* What is needed *
In the records that come next, find every line with "ctrl". Return those lines.

Stored items from a collection:

########

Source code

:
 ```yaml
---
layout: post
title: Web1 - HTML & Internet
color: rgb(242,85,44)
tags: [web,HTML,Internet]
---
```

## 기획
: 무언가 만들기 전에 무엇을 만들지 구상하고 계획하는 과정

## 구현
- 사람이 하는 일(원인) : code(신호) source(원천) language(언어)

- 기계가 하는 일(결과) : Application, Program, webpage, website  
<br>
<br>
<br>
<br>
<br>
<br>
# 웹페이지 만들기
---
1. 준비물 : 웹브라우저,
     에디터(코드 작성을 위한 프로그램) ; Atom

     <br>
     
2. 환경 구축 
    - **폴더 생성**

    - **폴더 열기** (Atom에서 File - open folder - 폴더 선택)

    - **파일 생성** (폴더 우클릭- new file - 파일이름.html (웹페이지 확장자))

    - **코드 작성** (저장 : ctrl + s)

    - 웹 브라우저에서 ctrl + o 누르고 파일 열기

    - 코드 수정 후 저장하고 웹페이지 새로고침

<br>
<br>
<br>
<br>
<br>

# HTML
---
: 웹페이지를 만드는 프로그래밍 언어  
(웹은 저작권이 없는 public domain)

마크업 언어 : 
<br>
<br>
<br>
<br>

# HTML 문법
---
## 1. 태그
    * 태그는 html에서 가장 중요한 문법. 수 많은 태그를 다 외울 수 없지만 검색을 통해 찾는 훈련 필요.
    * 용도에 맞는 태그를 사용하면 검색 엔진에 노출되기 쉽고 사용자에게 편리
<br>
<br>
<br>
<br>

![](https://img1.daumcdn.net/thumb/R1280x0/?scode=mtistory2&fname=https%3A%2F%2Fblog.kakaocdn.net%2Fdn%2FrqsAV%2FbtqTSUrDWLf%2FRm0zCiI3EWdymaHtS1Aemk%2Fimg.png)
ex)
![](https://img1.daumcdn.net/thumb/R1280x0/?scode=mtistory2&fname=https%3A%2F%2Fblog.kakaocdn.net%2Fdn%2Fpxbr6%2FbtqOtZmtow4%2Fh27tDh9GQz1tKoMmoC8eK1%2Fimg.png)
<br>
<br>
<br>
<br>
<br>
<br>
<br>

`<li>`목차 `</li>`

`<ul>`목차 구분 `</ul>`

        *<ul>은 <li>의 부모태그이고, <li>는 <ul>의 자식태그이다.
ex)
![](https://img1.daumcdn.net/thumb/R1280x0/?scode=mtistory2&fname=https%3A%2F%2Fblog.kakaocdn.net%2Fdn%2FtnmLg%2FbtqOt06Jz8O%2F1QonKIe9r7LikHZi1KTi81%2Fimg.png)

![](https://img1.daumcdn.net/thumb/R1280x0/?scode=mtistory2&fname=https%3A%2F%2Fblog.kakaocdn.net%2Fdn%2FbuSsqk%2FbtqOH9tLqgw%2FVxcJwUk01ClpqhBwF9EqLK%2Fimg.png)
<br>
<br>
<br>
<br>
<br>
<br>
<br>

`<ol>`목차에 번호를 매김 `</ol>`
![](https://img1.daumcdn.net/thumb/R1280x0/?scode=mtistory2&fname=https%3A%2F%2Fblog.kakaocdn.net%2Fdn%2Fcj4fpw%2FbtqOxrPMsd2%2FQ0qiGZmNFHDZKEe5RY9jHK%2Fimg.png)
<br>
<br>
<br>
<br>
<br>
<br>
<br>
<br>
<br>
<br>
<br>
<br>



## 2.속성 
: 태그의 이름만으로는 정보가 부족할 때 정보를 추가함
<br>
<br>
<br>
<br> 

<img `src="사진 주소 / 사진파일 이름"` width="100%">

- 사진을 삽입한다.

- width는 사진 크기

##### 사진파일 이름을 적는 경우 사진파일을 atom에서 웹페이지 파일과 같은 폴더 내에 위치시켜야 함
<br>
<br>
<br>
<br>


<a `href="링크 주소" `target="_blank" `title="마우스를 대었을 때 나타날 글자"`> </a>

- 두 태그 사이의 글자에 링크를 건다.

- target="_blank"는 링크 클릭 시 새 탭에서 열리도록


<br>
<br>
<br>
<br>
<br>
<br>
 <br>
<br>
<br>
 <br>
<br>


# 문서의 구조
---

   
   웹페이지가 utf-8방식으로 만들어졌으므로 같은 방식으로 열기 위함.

########

* Exercise result *
    - **코드 작성** (저장 : ctrl + s)
    - 웹 브라우저에서 ctrl + o 누르고 파일 열기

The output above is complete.